▶ Action item
All records need to be reproduced exactly. Keep every word as it is.

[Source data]
Content starts

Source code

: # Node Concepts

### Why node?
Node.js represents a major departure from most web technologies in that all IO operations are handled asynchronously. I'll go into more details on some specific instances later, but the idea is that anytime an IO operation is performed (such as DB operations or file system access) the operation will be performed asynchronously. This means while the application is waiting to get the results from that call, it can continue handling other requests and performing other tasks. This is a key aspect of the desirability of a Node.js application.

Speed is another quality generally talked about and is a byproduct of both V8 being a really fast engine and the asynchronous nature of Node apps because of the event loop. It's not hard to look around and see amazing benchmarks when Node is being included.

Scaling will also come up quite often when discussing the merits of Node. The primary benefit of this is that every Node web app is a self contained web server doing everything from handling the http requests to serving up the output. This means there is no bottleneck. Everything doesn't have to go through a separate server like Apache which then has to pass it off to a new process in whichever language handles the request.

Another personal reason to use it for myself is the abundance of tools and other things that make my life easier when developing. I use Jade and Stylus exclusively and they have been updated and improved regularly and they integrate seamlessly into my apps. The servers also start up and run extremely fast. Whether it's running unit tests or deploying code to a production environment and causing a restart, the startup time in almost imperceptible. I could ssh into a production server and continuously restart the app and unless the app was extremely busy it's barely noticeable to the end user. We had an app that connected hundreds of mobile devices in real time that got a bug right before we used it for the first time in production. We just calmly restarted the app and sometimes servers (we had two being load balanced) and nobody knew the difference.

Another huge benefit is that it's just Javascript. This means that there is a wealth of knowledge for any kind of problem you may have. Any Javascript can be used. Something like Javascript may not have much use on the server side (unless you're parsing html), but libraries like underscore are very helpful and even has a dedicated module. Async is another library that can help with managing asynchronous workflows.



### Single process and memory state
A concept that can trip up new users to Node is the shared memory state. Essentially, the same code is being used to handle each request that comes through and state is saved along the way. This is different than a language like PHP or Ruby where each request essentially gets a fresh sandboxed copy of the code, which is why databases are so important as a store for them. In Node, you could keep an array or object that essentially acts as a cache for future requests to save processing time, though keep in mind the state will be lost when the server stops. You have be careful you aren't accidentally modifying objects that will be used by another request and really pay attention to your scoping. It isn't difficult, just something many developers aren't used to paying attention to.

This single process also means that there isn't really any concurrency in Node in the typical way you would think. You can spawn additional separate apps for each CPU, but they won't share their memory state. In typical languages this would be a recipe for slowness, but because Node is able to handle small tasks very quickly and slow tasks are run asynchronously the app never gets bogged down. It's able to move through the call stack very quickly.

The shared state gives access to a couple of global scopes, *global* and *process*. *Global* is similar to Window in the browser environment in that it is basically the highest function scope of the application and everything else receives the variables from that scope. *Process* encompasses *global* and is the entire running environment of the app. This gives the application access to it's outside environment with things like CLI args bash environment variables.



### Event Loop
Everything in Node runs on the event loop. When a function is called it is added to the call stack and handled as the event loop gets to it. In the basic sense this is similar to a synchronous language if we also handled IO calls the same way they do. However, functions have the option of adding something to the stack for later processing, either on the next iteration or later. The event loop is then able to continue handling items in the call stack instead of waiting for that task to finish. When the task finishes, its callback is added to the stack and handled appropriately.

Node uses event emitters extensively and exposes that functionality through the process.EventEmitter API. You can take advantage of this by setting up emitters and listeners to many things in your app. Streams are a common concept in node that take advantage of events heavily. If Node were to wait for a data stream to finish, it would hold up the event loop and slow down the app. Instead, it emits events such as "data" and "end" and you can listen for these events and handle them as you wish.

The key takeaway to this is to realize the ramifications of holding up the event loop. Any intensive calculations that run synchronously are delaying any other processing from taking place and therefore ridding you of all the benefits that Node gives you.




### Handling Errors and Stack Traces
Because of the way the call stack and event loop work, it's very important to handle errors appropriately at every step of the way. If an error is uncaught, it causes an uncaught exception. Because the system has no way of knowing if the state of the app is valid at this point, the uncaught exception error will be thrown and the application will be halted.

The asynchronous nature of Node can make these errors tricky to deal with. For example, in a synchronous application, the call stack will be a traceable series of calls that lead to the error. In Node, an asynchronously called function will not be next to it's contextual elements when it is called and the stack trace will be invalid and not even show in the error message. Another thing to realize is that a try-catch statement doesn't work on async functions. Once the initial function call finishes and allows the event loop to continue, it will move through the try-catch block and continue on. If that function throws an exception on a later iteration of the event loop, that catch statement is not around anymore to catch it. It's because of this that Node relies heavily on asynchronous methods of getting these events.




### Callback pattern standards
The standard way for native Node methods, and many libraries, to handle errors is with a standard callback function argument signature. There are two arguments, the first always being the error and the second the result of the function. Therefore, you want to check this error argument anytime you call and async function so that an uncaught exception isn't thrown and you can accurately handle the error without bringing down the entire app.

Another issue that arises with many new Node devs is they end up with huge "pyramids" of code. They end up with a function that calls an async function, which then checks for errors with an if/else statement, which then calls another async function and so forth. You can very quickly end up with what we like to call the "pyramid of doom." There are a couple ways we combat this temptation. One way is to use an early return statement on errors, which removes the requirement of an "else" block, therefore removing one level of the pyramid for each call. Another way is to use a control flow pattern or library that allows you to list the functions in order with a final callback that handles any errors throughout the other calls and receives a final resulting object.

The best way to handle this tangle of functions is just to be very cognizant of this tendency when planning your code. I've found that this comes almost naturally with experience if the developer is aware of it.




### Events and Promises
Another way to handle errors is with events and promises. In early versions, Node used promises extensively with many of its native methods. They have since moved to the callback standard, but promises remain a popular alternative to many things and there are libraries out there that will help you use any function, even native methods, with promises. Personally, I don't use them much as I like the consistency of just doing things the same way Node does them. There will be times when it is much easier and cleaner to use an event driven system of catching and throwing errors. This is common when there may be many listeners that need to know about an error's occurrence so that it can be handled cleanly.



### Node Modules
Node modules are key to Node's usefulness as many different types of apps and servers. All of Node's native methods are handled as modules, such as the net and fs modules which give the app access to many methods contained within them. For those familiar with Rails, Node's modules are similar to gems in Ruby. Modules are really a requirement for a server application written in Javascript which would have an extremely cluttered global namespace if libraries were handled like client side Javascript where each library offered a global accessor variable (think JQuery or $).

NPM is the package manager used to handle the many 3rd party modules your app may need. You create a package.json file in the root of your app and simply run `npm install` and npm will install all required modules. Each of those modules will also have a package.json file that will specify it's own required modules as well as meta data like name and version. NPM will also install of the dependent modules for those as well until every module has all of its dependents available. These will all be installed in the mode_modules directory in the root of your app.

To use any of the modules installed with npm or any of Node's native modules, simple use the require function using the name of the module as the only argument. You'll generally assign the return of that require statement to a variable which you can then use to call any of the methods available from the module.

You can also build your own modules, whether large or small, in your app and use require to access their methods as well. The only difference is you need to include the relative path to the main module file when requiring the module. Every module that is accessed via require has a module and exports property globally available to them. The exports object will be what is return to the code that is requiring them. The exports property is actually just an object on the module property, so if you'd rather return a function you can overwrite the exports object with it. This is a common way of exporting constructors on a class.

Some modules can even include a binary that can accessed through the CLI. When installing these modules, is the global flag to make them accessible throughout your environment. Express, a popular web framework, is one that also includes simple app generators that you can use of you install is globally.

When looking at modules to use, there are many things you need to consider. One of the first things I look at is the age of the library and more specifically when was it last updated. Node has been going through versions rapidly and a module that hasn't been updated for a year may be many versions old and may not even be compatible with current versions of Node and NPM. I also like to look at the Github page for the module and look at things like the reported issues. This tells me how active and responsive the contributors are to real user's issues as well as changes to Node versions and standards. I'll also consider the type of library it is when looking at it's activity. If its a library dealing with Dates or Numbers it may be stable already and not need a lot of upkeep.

Content ends

▶ Result
Source code

: # Node Concepts

### Why node?
Node.js represents a major departure from most web technologies in that all IO operations are handled asynchronously. I'll go into more details on some specific instances later, but the idea is that anytime an IO operation is performed (such as DB operations or file system access) the operation will be performed asynchronously. This means while the application is waiting to get the results from that call, it can continue handling other requests and performing other tasks. This is a key aspect of the desirability of a Node.js application.

Speed is another quality generally talked about and is a byproduct of both V8 being a really fast engine and the asynchronous nature of Node apps because of the event loop. It's not hard to look around and see amazing benchmarks when Node is being included.

Scaling will also come up quite often when discussing the merits of Node. The primary benefit of this is that every Node web app is a self contained web server doing everything from handling the http requests to serving up the output. This means there is no bottleneck. Everything doesn't have to go through a separate server like Apache which then has to pass it off to a new process in whichever language handles the request.

Another personal reason to use it for myself is the abundance of tools and other things that make my life easier when developing. I use Jade and Stylus exclusively and they have been updated and improved regularly and they integrate seamlessly into my apps. The servers also start up and run extremely fast. Whether it's running unit tests or deploying code to a production environment and causing a restart, the startup time in almost imperceptible. I could ssh into a production server and continuously restart the app and unless the app was extremely busy it's barely noticeable to the end user. We had an app that connected hundreds of mobile devices in real time that got a bug right before we used it for the first time in production. We just calmly restarted the app and sometimes servers (we had two being load balanced) and nobody knew the difference.

Another huge benefit is that it's just Javascript. This means that there is a wealth of knowledge for any kind of problem you may have. Any Javascript can be used. Something like Javascript may not have much use on the server side (unless you're parsing html), but libraries like underscore are very helpful and even has a dedicated module. Async is another library that can help with managing asynchronous workflows.



### Single process and memory state
A concept that can trip up new users to Node is the shared memory state. Essentially, the same code is being used to handle each request that comes through and state is saved along the way. This is different than a language like PHP or Ruby where each request essentially gets a fresh sandboxed copy of the code, which is why databases are so important as a store for them. In Node, you could keep an array or object that essentially acts as a cache for future requests to save processing time, though keep in mind the state will be lost when the server stops. You have be careful you aren't accidentally modifying objects that will be used by another request and really pay attention to your scoping. It isn't difficult, just something many developers aren't used to paying attention to.

This single process also means that there isn't really any concurrency in Node in the typical way you would think. You can spawn additional separate apps for each CPU, but they won't share their memory state. In typical languages this would be a recipe for slowness, but because Node is able to handle small tasks very quickly and slow tasks are run asynchronously the app never gets bogged down. It's able to move through the call stack very quickly.

The shared state gives access to a couple of global scopes, *global* and *process*. *Global* is similar to Window in the browser environment in that it is basically the highest function scope of the application and everything else receives the variables from that scope. *Process* encompasses *global* and is the entire running environment of the app. This gives the application access to it's outside environment with things like CLI args bash environment variables.



### Event Loop
Everything in Node runs on the event loop. When a function is called it is added to the call stack and handled as the event loop gets to it. In the basic sense this is similar to a synchronous language if we also handled IO calls the same way they do. However, functions have the option of adding something to the stack for later processing, either on the next iteration or later. The event loop is then able to continue handling items in the call stack instead of waiting for that task to finish. When the task finishes, its callback is added to the stack and handled appropriately.

Node uses event emitters extensively and exposes that functionality through the process.EventEmitter API. You can take advantage of this by setting up emitters and listeners to many things in your app. Streams are a common concept in node that take advantage of events heavily. If Node were to wait for a data stream to finish, it would hold up the event loop and slow down the app. Instead, it emits events such as "data" and "end" and you can listen for these events and handle them as you wish.

The key takeaway to this is to realize the ramifications of holding up the event loop. Any intensive calculations that run synchronously are delaying any other processing from taking place and therefore ridding you of all the benefits that Node gives you.




### Handling Errors and Stack Traces
Because of the way the call stack and event loop work, it's very important to handle errors appropriately at every step of the way. If an error is uncaught, it causes an uncaught exception. Because the system has no way of knowing if the state of the app is valid at this point, the uncaught exception error will be thrown and the application will be halted.

The asynchronous nature of Node can make these errors tricky to deal with. For example, in a synchronous application, the call stack will be a traceable series of calls that lead to the error. In Node, an asynchronously called function will not be next to it's contextual elements when it is called and the stack trace will be invalid and not even show in the error message. Another thing to realize is that a try-catch statement doesn't work on async functions. Once the initial function call finishes and allows the event loop to continue, it will move through the try-catch block and continue on. If that function throws an exception on a later iteration of the event loop, that catch statement is not around anymore to catch it. It's because of this that Node relies heavily on asynchronous methods of getting these events.




### Callback pattern standards
The standard way for native Node methods, and many libraries, to handle errors is with a standard callback function argument signature. There are two arguments, the first always being the error and the second the result of the function. Therefore, you want to check this error argument anytime you call and async function so that an uncaught exception isn't thrown and you can accurately handle the error without bringing down the entire app.

Another issue that arises with many new Node devs is they end up with huge "pyramids" of code. They end up with a function that calls an async function, which then checks for errors with an if/else statement, which then calls another async function and so forth. You can very quickly end up with what we like to call the "pyramid of doom." There are a couple ways we combat this temptation. One way is to use an early return statement on errors, which removes the requirement of an "else" block, therefore removing one level of the pyramid for each call. Another way is to use a control flow pattern or library that allows you to list the functions in order with a final callback that handles any errors throughout the other calls and receives a final resulting object.

The best way to handle this tangle of functions is just to be very cognizant of this tendency when planning your code. I've found that this comes almost naturally with experience if the developer is aware of it.




### Events and Promises
Another way to handle errors is with events and promises. In early versions, Node used promises extensively with many of its native methods. They have since moved to the callback standard, but promises remain a popular alternative to many things and there are libraries out there that will help you use any function, even native methods, with promises. Personally, I don't use them much as I like the consistency of just doing things the same way Node does them. There will be times when it is much easier and cleaner to use an event driven system of catching and throwing errors. This is common when there may be many listeners that need to know about an error's occurrence so that it can be handled cleanly.



### Node Modules
Node modules are key to Node's usefulness as many different types of apps and servers. All of Node's native methods are handled as modules, such as the net and fs modules which give the app access to many methods contained within them. For those familiar with Rails, Node's modules are similar to gems in Ruby. Modules are really a requirement for a server application written in Javascript which would have an extremely cluttered global namespace if libraries were handled like client side Javascript where each library offered a global accessor variable (think JQuery or $).

NPM is the package manager used to handle the many 3rd party modules your app may need. You create a package.json file in the root of your app and simply run `npm install` and npm will install all required modules. Each of those modules will also have a package.json file that will specify it's own required modules as well as meta data like name and version. NPM will also install of the dependent modules for those as well until every module has all of its dependents available. These will all be installed in the mode_modules directory in the root of your app.

To use any of the modules installed with npm or any of Node's native modules, simple use the require function using the name of the module as the only argument. You'll generally assign the return of that require statement to a variable which you can then use to call any of the methods available from the module.

You can also build your own modules, whether large or small, in your app and use require to access their methods as well. The only difference is you need to include the relative path to the main module file when requiring the module. Every module that is accessed via require has a module and exports property globally available to them. The exports object will be what is return to the code that is requiring them. The exports property is actually just an object on the module property, so if you'd rather return a function you can overwrite the exports object with it. This is a common way of exporting constructors on a class.

Some modules can even include a binary that can accessed through the CLI. When installing these modules, is the global flag to make them accessible throughout your environment. Express, a popular web framework, is one that also includes simple app generators that you can use of you install is globally.

When looking at modules to use, there are many things you need to consider. One of the first things I look at is the age of the library and more specifically when was it last updated. Node has been going through versions rapidly and a module that hasn't been updated for a year may be many versions old and may not even be compatible with current versions of Node and NPM. I also like to look at the Github page for the module and look at things like the reported issues. This tells me how active and responsive the contributors are to real user's issues as well as changes to Node versions and standards. I'll also consider the type of library it is when looking at it's activity. If its a library dealing with Dates or Numbers it may be stable already and not need a lot of upkeep.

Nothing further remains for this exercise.